Pym est dans un bateau. La vraisemblance tombe à l'eau. Que reste-t-il ?
Fondation, description, conclusion.
Le seul livre d'Edgar Alan Poe pourrait se résumer avec ces trois mots.
S'il est magnifiquement bien écrit (et le traduction de Charles Baudelaire ne gâche rien), le récit de Poe, tentant de mêler la fiction à la réalité, (il mêle le destin de Poe et de Pym en un seul fil narrationnel volontairement ambigu) ne peut prétendre avoir tout à fait la force des véritables récits d'aventures qui foisonnent au cours des 18eme et 19eme siècle (Garneray, Trelawnay et combien de centaines d'autres), au moins dans sa première partie, du fait, justement, qu'il ne s'agit que d'une fiction, si bien (d)écrite soit-elle.
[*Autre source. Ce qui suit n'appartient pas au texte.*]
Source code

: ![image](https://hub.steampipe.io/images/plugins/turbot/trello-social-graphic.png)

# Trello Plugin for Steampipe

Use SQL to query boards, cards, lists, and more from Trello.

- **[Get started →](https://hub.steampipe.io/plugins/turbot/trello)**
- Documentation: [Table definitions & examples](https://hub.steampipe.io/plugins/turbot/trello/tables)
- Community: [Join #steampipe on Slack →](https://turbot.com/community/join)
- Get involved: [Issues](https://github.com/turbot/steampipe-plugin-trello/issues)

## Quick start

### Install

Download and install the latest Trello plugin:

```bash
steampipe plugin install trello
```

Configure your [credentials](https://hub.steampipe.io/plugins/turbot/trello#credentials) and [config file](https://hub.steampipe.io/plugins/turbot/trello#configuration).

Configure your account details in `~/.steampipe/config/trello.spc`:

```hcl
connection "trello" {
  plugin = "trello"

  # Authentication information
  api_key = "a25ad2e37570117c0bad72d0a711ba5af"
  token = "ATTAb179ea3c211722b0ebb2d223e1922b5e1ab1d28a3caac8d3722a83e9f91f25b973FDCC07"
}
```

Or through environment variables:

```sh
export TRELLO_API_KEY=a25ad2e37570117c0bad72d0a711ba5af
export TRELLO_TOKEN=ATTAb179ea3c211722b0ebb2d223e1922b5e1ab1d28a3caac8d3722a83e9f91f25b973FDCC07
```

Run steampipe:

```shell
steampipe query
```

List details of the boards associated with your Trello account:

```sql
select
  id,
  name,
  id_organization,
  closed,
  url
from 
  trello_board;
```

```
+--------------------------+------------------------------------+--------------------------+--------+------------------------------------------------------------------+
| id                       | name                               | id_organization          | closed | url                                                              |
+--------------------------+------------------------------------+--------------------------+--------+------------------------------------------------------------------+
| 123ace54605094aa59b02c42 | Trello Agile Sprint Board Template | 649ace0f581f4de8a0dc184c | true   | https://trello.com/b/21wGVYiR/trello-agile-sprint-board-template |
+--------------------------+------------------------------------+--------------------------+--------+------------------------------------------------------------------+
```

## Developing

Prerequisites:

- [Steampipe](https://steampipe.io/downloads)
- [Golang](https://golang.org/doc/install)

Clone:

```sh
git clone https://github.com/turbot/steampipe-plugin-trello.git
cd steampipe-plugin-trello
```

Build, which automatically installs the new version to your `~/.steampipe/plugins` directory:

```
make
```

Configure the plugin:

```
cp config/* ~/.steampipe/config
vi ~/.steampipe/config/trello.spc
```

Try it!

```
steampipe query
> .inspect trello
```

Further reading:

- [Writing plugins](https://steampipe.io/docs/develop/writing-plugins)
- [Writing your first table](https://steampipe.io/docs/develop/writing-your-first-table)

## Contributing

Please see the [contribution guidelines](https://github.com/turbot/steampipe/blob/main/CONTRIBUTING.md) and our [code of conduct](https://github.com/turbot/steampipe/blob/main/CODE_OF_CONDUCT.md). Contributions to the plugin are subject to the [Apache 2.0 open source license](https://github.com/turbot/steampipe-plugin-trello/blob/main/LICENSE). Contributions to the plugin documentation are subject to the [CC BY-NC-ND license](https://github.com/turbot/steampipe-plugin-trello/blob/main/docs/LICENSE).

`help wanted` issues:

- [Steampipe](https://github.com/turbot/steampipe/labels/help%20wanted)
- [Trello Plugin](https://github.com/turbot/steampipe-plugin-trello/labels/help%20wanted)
Paradoxalement, c'est d'ailleurs presque son côté très minutieux qui en constitue la force comme la (relative) faiblesse: il va tantôt falloir près de 10 pages pour sortir d'une cachette (du fait de la faiblesse du narrateur) ou presque autant pour récupérer une bouteille et des victuailles sous le niveau des eaux. Pour autant, la succession d'avanies auxquelles est confronté le héros laisse pantois quand on dresse la trame des exploits nécessaire à sa survie.
Bref, et pour en venir au côté description, les deux tiers de l'ouvrage sont tout à fait plaisants mais n'auraient su, et c'est mon très humble avis, laisser à la postérité la trace qu'il allait laisser si ce n'était par cette fin sublime.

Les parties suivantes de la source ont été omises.